Laws are obeyed in general by law-abiding citizens. Pistol laws are no exception to this rule. Laws forbidding the manufacture, purchase, possession, or use of pistols would undoubtedly be obeyed by many people, but they would be obeyed by honest people and not by crooks. They would be effective in that class or part of the population where there is no need for them and where obedience to them would be distinctly harmful because it would stop the 98 per cent use of pistols which is legitimate, proper, and desirable. The law would fail in respect to that single class which alone furnished the excuse for its adoption.

"Bootleg" Guns and Ammunition

It is not our intention at the present moment to go into the details of the various concrete proposals with respect to pistols which have been made. These will be considered later. At "this point we wish merely to consider some of the general aspects of the case.

Pistols have been manufactured for many years.

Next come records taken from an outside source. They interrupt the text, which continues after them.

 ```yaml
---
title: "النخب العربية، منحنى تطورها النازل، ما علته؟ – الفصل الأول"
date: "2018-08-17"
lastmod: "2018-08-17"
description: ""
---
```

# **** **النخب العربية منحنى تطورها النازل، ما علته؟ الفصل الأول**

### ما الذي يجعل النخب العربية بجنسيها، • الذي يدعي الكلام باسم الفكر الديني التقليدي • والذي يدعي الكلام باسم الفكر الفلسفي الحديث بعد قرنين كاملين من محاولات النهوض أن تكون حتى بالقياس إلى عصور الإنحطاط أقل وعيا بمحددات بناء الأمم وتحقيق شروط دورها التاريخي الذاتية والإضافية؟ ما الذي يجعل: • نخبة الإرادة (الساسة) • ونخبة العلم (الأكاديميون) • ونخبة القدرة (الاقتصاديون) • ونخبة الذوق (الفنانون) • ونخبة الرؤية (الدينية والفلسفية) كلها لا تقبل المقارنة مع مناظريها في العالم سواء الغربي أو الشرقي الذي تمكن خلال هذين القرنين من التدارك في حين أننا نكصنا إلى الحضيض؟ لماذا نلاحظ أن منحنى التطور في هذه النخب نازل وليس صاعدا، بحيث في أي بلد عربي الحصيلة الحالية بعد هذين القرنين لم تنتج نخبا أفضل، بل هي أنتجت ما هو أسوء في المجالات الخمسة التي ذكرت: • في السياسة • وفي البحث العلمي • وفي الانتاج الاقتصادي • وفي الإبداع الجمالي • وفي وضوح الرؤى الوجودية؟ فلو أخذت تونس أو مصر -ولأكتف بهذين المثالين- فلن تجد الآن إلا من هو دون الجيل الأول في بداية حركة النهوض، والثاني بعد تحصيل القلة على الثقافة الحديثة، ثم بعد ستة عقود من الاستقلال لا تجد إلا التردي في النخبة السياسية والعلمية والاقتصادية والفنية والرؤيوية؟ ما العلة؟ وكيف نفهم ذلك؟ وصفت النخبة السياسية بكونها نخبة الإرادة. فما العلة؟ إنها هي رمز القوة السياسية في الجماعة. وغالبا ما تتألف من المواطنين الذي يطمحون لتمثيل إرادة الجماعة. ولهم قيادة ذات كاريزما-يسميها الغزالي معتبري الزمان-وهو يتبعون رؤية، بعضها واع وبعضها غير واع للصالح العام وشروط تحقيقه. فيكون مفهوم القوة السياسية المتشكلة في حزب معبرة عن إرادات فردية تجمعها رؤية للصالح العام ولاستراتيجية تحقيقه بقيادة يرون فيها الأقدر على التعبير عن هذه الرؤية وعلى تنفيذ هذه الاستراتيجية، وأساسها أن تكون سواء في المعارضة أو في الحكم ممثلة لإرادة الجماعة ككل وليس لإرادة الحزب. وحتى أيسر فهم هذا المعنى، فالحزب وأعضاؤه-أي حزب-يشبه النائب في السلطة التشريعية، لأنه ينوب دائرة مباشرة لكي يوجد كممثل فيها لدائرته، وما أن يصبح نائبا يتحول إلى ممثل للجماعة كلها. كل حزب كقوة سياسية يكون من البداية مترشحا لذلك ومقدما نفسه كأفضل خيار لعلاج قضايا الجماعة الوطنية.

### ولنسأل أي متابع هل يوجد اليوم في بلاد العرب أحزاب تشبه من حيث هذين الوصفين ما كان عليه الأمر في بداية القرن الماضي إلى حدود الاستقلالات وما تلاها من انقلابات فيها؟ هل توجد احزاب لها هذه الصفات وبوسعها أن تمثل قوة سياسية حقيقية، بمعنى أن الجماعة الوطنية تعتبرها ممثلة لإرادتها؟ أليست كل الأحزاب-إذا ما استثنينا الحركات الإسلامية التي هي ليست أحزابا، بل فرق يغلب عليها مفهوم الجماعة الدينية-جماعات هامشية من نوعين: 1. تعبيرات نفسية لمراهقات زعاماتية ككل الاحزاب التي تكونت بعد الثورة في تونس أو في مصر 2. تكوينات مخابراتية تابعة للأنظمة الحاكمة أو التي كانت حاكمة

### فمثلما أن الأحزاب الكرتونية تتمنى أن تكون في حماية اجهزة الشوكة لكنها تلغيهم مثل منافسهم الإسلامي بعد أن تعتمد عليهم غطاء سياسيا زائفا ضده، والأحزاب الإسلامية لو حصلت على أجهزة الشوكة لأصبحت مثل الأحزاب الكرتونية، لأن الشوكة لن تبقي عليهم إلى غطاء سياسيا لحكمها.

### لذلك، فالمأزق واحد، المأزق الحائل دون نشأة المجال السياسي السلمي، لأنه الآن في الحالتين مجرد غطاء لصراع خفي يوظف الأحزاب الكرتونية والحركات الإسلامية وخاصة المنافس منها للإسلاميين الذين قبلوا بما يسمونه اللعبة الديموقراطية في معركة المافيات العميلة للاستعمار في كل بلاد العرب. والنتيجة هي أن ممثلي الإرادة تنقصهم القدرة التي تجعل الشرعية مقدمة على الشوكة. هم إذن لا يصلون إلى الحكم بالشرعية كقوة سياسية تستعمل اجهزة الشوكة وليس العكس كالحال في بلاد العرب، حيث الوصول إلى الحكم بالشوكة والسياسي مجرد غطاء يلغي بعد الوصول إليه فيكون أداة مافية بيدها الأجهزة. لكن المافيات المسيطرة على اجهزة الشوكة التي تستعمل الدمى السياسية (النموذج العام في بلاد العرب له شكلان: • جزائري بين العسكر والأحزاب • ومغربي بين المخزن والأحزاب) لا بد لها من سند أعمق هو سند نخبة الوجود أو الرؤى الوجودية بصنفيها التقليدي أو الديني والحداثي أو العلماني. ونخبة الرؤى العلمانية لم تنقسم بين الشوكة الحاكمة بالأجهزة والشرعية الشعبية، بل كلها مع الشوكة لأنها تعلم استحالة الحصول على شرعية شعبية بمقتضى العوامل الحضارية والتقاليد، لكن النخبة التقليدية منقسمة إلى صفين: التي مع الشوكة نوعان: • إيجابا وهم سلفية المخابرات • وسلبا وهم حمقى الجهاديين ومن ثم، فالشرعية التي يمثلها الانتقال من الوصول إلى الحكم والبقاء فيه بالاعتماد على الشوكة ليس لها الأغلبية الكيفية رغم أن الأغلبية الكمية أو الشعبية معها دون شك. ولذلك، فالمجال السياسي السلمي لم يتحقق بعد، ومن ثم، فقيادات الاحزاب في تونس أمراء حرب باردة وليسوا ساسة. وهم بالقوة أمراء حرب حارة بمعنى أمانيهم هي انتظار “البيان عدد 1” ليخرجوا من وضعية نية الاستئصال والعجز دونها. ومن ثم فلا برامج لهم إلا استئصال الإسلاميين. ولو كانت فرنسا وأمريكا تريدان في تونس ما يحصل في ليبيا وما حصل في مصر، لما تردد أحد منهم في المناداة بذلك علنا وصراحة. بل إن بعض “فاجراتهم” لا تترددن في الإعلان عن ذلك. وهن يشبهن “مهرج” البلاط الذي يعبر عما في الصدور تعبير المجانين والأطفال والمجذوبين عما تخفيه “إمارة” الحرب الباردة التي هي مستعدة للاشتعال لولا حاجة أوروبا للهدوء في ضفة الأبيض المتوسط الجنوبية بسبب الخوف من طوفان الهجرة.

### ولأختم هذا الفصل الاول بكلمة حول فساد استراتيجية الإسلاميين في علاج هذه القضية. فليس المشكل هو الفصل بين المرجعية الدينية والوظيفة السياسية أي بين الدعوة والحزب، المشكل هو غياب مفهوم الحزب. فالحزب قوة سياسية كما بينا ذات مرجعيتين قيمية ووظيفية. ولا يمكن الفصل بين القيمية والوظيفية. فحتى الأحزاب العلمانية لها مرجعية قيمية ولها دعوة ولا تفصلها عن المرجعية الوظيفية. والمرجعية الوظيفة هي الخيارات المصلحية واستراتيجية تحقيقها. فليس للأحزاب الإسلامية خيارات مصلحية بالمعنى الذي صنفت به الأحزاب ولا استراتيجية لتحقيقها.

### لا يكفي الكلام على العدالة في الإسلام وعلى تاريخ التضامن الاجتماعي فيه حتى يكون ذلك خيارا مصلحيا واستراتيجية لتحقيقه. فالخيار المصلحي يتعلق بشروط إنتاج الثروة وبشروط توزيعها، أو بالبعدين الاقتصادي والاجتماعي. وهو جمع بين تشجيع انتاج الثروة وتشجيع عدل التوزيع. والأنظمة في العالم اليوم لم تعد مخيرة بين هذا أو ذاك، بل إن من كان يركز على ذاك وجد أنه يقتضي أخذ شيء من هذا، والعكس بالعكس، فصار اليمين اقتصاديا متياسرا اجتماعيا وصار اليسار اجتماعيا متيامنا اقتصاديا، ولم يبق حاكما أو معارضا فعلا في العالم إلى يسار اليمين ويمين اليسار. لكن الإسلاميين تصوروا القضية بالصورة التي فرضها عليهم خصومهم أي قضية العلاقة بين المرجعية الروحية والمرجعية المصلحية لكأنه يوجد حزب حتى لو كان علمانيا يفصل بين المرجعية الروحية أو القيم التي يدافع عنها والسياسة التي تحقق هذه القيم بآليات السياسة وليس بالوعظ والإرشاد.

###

Millions of them exist not only in the United States but in all other parts of the world. They are not, like liquor or drugs, consumed in a single using. They are effective for thousands of occasions, and, with reasonable care, they continue to be usable for many years. To stop the manufacture of pistols, therefore, would not solve the problem because there are plenty of pistols in existence to last the criminal fraternity for hundreds of years to come.

In the second place, such prohibitory laws as might be adopted in the United States could not solve the problem because a continuous supply of foreign pistols would be available to the very class of users which ought not to have them—namely, the crooks. Pistols are easily concealed, and consequently can readily be smuggled. A continuous supply, quite adequate for the needs of the criminal class, would filter across our borders and be put to use for the purpose of plundering a disarmed and defenseless population.

In the third place, even if the impossible were accomplished— even if every pistol in the United States were destroyed and an effective fence a thousand feet high were erected at the border to keep out every gun of foreign manufacture—the problem would still be unsolved.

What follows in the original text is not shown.